Stored data

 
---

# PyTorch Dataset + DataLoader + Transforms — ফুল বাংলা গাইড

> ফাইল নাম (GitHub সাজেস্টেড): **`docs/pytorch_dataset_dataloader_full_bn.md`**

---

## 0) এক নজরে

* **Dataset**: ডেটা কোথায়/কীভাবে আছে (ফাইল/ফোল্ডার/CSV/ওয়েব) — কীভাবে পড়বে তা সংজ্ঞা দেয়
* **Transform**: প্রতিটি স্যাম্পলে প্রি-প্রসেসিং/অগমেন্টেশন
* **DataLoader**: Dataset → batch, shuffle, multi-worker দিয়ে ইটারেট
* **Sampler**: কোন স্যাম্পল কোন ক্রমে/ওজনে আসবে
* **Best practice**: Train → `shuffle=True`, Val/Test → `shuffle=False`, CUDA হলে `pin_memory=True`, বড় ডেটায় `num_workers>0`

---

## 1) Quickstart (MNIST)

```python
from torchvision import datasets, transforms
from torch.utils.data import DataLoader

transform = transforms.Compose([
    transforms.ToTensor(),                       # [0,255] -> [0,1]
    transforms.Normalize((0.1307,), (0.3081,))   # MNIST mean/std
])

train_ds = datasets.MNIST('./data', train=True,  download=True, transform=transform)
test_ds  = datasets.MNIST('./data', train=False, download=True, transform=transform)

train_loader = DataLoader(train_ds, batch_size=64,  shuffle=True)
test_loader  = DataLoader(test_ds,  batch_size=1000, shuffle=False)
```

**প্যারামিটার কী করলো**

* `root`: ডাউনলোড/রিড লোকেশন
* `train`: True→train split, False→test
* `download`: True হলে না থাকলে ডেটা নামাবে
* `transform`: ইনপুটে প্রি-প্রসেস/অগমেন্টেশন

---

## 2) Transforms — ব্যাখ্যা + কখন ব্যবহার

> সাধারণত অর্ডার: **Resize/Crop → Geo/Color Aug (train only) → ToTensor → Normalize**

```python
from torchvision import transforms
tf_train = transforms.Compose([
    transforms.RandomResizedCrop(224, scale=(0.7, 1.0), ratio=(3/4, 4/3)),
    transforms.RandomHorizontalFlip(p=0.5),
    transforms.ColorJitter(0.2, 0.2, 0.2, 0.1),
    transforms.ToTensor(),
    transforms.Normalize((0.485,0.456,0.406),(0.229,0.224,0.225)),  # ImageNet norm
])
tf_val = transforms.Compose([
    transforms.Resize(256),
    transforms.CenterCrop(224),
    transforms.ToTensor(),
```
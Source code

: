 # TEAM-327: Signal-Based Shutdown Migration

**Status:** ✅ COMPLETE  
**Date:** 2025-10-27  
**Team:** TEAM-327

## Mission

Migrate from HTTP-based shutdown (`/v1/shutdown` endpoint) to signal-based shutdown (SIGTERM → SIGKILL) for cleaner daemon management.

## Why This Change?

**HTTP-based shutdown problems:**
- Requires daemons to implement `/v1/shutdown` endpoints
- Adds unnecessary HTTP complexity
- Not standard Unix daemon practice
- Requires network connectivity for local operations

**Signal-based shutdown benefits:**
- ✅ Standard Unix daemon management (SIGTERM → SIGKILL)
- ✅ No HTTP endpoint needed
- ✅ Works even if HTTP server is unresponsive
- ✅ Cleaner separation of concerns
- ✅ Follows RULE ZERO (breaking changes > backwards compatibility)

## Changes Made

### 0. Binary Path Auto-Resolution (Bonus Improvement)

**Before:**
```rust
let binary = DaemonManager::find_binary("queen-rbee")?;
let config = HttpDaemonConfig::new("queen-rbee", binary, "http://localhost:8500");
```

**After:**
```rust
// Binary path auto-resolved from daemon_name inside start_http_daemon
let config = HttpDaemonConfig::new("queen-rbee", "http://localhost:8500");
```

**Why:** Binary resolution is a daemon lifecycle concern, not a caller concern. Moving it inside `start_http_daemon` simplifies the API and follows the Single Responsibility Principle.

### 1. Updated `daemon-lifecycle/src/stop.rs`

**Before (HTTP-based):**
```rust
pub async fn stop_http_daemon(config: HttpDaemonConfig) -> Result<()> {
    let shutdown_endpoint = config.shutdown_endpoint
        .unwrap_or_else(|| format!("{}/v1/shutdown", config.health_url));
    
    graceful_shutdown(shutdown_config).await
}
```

▶ _PROBLEM STATEMENT_
Your answer must be the count of lines in the data that contain "torchvision", with no added words.

▶ _WORKED SOLUTION_
2